I use jerkbaits. I only fish for bass in ponds when it is really early though. After next week I will start to fish lakes for them, getting ready for some tournaments


----------



## dday (Apr 7, 2004)

Caught first bass (and fish) of the year last week on a small blue senko. Had another today, but snapped my line. Oh, at brushwood lake (pond). 

I'm not so good with jerkbaits, but will give those a try too. 

spring break this week, so hope to hit alot of ponds/rivers!!

DDay


----------



## ShakeDown (Apr 5, 2004)

I like to wacky-rig a senko like finesse worm if the wind is calm. If it's blowing pretty good, I throw jerks.


----------



## Phil Carver (Apr 5, 2004)

Just try to down size . Jigs work best but you cant beat a tube bait this time of year


----------



## Procraftboats21 (Apr 6, 2004)

jerkbaits, smithwick rogues and lucky craft pointers


----------



## Stampede (Apr 11, 2004)

I hear a lot about senko's.What are they?


----------



## H2O Mellon (Apr 5, 2004)

Well this may not mean alot coming from a Cat guys, but I usually down size big time this time of year when fishing for smallies. Last week on the LMR uses a Joes Flies Muddler Spinner & had severla hits (all dinks)


----------



## TritonBill (Apr 9, 2004)

Senkos can be found at www.baits.com

They are a great soft plastics bait, loaded with salt contect. They weigh plenty so they are good to fish weightless and let the bait do the work. 

Good luck!
Bill


----------



## EDD (Apr 11, 2004)

I Spend April On Alum Fishing For Smallmouth, I Mainly Us 5 " Red ,green Or Off White Grubs


----------



## AndroDoug (Apr 12, 2004)

Early spring, suspending jerkbaits. A little later, definately blue or purple sparkly lizards along bottom. Salt impregnated if you can find them. Anything with legs and/or a tail to impersonate a predator is primo! These work great during and after the spawn. Post spawn, texas rigged worms, again purple, work best for me, around and through pads. Finally, there is nothing better than Senkos when they head to the shallows when the water gets warm (above 65). Try around cover.

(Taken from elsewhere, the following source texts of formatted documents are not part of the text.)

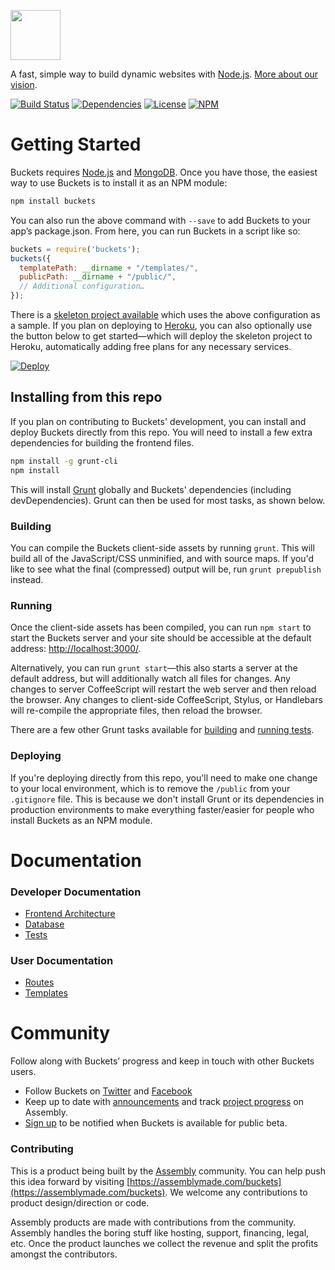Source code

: <a href="http://buckets.io"><img src="http://buckets.io/images/buckets-logo.svg" height="80"></a>

A fast, simple way to build dynamic websites with [Node.js](http://nodejs.org). [More about our vision](docs/vision/vision.md).

[![Build Status](http://img.shields.io/travis/asm-products/buckets/master.svg?style=flat)](https://travis-ci.org/asm-products/buckets)
[![Dependencies](http://img.shields.io/david/asm-products/buckets.svg?style=flat)](https://david-dm.org/asm-products/buckets)
[![License](http://img.shields.io/npm/l/buckets.svg?style=flat)](LICENSE.md)
[![NPM](http://img.shields.io/npm/v/buckets.svg?style=flat)](https://www.npmjs.org/package/buckets)

# Getting Started

Buckets requires [Node.js](http://nodejs.org) and [MongoDB](http://www.mongodb.org). Once you have those, the easiest way to use Buckets is to install it as an NPM module:

```bash
npm install buckets
```

You can also run the above command with `--save` to add Buckets to your app’s package.json. From here, you can run Buckets in a script like so:

```javascript
buckets = require('buckets');
buckets({
  templatePath: __dirname + "/templates/",
  publicPath: __dirname + "/public/",
  // Additional configuration…
});
```

There is a [skeleton project available](https://github.com/bucketsio/skeleton) which uses the above configuration as a sample. If you plan on deploying to [Heroku](http://heroku.com/), you can also optionally use the button below to get started—which will deploy the skeleton project to Heroku, automatically adding free plans for any necessary services.

[![Deploy](https://www.herokucdn.com/deploy/button.png)](https://heroku.com/deploy?template=https://github.com/bucketsio/skeleton)

## Installing from this repo

If you plan on contributing to Buckets' development, you can install and deploy Buckets directly from this repo. You will need to install a few extra dependencies for building the frontend files.

```bash
npm install -g grunt-cli
npm install
```

This will install [Grunt](http://gruntjs.com/) globally and Buckets' dependencies (including devDependencies). Grunt can then be used for most tasks, as shown below.

### Building

You can compile the Buckets client-side assets by running `grunt`. This will build all of the JavaScript/CSS unminified, and with source maps. If you'd like to see what the final (compressed) output will be, run `grunt prepublish` instead.

### Running

Once the client-side assets has been compiled, you can run `npm start` to start the Buckets server and your site should be accessible at the default address: [http://localhost:3000/](http://localhost:3000/).

Alternatively, you can run `grunt start`—this also starts a server at the default address, but will additionally watch all files for changes. Any changes to server CoffeeScript will restart the web server and then reload the browser. Any changes to client-side CoffeeScript, Stylus, or Handlebars will re-compile the appropriate files, then reload the browser.

There are a few other Grunt tasks available for [building](docs/frontend.md) and [running tests](docs/tests.md).

### Deploying

If you're deploying directly from this repo, you'll need to make one change to your local environment, which is to remove the `/public` from your `.gitignore` file. This is because we don't install Grunt or its dependencies in production environments to make everything faster/easier for people who install Buckets as an NPM module.

# Documentation

### Developer Documentation

* [Frontend Architecture](docs/frontend.md)
* [Database](docs/database.md)
* [Tests](docs/tests.md)

### User Documentation

* [Routes](docs/user-docs/routes.md)
* [Templates](docs/user-docs/templates.md)

# Community

Follow along with Buckets’ progress and keep in touch with other Buckets users.

* Follow Buckets on [Twitter](http://twitter.com/bucketsio) and [Facebook](http://facebook.com/bucketsio)
* Keep up to date with [announcements](https://assembly.com/buckets/posts/) and track [project progress](https://assembly.com/buckets/wips) on Assembly.
* [Sign up](http://buckets.io) to be notified when Buckets is available for public beta.

### Contributing

This is a product being built by the [Assembly](https://assemblymade.com) community. You can help push this idea forward by visiting [https://assemblymade.com/buckets](https://assemblymade.com/buckets). We welcome any contributions to product design/direction or code.

Assembly products are made with contributions from the community. Assembly handles the boring stuff like hosting, support, financing, legal, etc. Once the product launches we collect the revenue and split the profits amongst the contributors.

These techniques are my main schedule every spring. I of course mix in others like spinners and such, but these are my personal faves.


----------



## Tee (Apr 5, 2004)

I've had good luck with a small Beetle Spin. I am stuck on those soft plastic jerkbaits though. Like the Bass Asassin, Fin-S, and Power Bait Shad plastics. I have also had success using Strike King's JR. Grass Frog early.

I am trying the Senko for the 1st time this year. I'm going to try a pearl colored Senko with a Red "Bleeding" Hook. I also have the Black and Purple Senkos. 

Tee


----------



## ncraft150 (Apr 5, 2004)

Jerkbaits and tubes!


----------



## OhioPower (Apr 13, 2004)

Jig N Pig and tube worms, jerk baits when the suspend on a sunny day to enjoy that first warming spell.

www.ohiobass.com


----------